Reproduce each line of the entries that carries "wiring".

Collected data
* * *

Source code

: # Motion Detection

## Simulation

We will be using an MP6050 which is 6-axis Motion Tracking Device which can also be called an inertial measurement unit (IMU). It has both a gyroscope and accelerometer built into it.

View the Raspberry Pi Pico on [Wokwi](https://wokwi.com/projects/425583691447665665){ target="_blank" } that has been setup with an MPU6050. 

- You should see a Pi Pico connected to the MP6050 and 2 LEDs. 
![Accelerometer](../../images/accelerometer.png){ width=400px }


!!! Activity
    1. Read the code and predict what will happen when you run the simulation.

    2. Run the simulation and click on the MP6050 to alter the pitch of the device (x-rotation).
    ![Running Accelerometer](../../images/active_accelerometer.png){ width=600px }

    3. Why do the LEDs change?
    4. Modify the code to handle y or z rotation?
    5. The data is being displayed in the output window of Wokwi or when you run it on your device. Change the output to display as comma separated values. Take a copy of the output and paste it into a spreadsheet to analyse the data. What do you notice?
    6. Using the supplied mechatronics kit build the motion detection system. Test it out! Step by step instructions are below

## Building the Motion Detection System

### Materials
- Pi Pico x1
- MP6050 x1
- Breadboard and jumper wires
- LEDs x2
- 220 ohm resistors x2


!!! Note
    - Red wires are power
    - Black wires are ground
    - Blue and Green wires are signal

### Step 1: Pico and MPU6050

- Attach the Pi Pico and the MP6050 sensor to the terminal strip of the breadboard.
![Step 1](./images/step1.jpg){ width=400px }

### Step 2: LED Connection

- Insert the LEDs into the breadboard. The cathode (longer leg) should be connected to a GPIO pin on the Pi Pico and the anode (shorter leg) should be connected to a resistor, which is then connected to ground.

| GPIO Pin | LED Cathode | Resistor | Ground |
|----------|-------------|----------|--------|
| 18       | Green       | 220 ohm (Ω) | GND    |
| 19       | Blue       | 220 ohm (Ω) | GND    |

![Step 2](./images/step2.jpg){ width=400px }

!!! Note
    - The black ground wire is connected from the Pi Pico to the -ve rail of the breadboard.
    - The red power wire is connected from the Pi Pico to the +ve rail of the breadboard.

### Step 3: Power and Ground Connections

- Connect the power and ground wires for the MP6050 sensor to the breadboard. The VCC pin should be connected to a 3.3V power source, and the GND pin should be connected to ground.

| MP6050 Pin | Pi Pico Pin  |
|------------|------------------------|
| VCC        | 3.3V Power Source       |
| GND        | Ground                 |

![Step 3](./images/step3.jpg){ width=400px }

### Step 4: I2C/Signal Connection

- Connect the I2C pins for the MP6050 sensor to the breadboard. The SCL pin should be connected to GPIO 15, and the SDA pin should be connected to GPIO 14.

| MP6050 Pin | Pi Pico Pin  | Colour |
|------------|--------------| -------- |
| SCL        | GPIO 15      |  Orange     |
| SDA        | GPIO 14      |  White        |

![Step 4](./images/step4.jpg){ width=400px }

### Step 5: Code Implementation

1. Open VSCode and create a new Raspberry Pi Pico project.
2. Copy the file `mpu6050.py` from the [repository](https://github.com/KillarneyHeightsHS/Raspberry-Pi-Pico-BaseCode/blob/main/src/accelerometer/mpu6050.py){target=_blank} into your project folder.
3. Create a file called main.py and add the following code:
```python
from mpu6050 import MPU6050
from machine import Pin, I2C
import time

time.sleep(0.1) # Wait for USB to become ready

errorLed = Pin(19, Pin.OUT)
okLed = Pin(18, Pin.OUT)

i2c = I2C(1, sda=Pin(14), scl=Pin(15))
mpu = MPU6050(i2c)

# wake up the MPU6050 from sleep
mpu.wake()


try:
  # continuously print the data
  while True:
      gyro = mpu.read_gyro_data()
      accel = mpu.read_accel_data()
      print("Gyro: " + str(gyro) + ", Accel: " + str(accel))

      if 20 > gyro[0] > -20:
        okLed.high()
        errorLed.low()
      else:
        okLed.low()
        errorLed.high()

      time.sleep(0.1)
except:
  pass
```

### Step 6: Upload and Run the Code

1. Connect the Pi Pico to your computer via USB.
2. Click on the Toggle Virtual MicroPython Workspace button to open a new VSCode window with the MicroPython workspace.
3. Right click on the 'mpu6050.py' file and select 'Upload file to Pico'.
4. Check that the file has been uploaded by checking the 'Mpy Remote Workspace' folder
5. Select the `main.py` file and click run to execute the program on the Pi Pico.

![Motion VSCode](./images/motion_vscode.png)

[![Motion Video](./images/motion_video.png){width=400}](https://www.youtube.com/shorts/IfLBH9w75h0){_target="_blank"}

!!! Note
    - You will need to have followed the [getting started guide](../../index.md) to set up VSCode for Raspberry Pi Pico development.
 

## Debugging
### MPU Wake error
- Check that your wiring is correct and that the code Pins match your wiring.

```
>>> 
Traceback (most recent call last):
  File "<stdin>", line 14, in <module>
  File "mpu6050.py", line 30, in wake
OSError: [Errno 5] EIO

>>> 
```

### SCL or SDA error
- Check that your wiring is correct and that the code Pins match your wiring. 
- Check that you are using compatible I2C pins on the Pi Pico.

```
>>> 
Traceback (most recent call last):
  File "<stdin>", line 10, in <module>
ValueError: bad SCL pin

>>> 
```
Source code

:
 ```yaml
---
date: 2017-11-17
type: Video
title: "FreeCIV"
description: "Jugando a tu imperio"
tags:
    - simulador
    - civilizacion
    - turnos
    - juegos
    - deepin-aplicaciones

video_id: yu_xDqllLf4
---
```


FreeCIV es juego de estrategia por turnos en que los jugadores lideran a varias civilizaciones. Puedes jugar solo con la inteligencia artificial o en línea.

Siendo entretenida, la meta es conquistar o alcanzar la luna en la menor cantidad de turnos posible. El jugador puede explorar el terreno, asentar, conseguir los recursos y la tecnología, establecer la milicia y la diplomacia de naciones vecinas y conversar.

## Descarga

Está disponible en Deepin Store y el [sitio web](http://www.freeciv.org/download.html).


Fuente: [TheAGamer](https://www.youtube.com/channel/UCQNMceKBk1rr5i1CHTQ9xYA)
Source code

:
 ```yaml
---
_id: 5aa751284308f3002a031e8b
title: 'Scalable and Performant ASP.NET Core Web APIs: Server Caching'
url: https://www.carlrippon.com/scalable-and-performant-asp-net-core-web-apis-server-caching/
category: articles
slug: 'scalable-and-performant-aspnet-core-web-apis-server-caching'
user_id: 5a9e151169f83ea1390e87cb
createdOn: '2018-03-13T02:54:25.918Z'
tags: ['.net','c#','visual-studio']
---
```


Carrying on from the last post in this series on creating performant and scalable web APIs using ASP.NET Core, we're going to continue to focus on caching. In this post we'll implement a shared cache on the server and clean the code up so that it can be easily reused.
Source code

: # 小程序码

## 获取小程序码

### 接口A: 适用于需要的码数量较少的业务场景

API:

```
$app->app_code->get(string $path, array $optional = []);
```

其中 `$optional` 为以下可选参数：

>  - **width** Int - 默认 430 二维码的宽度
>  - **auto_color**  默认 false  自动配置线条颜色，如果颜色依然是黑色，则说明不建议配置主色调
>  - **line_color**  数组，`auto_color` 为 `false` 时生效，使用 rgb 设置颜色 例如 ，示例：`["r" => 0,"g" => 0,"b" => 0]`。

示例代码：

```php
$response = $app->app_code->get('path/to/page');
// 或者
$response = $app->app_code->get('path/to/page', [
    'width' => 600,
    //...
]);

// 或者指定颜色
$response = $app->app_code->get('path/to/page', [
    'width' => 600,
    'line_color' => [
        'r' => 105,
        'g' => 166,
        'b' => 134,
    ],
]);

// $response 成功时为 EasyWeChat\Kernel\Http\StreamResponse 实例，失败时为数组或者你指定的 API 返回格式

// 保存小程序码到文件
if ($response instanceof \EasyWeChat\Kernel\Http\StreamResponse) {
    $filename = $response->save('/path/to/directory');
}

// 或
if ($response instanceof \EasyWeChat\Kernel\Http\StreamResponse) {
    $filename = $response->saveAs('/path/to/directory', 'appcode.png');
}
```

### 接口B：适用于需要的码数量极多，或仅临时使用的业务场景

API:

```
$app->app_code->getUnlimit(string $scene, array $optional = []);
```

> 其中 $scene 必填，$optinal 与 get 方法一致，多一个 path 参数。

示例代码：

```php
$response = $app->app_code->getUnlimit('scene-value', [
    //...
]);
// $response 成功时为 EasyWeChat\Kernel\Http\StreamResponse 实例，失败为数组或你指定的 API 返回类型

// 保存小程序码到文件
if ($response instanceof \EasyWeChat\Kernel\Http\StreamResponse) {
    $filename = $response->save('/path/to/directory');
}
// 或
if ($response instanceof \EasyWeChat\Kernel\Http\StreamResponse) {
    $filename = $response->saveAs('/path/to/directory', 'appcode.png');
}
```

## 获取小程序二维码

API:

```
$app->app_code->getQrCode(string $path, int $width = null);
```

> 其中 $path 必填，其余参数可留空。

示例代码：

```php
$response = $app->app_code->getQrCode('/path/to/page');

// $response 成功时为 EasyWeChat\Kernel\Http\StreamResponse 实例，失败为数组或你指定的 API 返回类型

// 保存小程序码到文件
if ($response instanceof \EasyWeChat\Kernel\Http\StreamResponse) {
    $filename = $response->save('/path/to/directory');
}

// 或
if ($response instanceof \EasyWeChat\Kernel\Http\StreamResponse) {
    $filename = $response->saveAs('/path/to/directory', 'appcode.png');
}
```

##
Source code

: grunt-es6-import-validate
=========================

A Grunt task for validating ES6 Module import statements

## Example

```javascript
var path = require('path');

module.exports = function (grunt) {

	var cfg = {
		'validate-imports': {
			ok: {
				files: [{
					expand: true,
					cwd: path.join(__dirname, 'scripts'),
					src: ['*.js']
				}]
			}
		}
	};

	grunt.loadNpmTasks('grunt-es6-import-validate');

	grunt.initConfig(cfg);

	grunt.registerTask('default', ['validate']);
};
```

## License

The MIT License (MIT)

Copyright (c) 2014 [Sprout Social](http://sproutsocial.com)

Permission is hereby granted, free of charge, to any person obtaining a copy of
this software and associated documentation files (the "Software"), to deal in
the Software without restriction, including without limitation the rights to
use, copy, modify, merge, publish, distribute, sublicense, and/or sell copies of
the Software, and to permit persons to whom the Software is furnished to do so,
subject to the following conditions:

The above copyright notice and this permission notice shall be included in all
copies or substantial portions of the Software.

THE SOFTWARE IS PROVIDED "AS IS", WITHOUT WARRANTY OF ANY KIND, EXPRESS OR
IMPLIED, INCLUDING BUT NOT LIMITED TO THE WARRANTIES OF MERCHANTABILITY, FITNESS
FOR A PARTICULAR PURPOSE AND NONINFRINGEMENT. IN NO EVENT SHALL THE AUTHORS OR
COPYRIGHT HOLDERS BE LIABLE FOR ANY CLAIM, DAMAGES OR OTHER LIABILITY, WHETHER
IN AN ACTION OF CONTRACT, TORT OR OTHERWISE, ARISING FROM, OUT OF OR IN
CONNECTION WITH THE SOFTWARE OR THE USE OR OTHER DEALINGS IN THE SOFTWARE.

* * *

OUTPUT BELOW
- Check that your wiring is correct and that the code Pins match your wiring.
- Check that your wiring is correct and that the code Pins match your wiring. 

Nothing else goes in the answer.